- _Data items_:
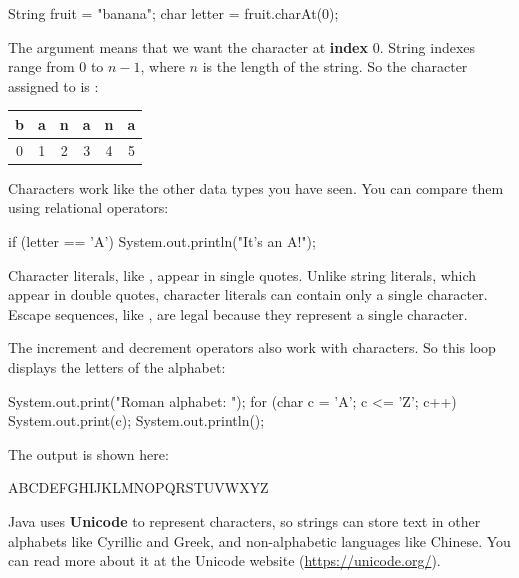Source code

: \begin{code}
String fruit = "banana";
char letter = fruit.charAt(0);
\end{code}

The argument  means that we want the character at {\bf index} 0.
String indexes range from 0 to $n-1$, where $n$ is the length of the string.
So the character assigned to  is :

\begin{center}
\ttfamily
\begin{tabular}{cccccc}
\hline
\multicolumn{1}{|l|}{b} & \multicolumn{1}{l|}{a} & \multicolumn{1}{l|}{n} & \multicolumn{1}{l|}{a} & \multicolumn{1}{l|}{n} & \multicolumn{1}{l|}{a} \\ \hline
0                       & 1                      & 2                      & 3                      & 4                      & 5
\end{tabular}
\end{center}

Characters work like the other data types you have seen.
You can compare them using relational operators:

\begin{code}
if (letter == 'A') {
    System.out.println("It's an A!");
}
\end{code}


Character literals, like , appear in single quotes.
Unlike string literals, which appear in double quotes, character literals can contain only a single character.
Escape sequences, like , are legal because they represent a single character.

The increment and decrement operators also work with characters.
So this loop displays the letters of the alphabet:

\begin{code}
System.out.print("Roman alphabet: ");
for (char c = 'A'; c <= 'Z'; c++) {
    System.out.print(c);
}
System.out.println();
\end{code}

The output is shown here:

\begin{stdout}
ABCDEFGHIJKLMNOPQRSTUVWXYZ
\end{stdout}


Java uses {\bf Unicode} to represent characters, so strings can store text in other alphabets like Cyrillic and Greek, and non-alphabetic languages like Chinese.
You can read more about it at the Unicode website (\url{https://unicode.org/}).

...

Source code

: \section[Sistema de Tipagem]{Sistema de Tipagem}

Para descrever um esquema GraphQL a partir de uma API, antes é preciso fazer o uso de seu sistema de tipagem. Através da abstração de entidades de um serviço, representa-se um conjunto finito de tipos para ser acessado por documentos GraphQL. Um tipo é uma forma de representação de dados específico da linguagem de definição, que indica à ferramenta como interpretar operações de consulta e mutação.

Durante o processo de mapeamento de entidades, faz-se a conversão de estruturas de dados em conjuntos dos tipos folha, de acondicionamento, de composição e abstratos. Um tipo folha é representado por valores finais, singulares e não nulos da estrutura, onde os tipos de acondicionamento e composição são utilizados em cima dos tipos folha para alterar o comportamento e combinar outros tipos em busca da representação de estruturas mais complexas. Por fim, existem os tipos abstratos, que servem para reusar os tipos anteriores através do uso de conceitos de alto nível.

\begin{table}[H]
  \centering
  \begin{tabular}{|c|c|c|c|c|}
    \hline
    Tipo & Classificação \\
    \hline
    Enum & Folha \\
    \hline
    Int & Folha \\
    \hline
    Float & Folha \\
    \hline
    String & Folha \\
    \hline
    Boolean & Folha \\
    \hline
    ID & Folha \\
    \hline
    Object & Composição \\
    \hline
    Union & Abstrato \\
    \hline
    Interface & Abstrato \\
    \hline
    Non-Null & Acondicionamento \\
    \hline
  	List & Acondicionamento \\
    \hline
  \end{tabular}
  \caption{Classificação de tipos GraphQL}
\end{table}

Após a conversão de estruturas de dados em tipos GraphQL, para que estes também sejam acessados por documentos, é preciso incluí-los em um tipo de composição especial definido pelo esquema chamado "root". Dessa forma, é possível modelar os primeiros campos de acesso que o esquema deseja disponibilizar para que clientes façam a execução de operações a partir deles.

...

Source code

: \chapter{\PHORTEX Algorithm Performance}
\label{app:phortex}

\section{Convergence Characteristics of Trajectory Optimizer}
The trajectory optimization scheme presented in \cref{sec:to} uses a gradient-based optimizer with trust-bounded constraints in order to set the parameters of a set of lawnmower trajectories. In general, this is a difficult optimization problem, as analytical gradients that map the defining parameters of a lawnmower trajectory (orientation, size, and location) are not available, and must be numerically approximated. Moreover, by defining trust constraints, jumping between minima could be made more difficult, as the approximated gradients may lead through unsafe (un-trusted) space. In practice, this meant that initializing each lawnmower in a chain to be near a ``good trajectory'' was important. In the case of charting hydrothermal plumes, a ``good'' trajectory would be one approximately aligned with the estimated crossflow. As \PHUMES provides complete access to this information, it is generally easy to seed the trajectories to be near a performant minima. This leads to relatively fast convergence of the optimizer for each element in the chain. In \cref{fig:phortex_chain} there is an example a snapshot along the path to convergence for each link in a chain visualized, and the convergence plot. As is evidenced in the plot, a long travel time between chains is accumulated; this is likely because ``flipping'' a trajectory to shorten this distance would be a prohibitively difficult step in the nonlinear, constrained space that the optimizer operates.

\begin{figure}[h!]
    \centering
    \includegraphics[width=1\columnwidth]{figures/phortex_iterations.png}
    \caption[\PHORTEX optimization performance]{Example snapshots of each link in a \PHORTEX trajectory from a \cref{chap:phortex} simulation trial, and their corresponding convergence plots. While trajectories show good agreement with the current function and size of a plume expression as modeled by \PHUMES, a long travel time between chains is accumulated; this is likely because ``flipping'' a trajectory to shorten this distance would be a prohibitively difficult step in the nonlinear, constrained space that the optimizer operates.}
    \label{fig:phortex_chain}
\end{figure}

- _Exercise details_:
Which lines above hold the string "caption"? Please copy all of them.

- _Output of the task_:
  \caption{Classificação de tipos GraphQL}
    \caption[\PHORTEX optimization performance]{Example snapshots of each link in a \PHORTEX trajectory from a \cref{chap:phortex} simulation trial, and their corresponding convergence plots. While trajectories show good agreement with the current function and size of a plume expression as modeled by \PHUMES, a long travel time between chains is accumulated; this is likely because ``flipping'' a trajectory to shorten this distance would be a prohibitively difficult step in the nonlinear, constrained space that the optimizer operates.}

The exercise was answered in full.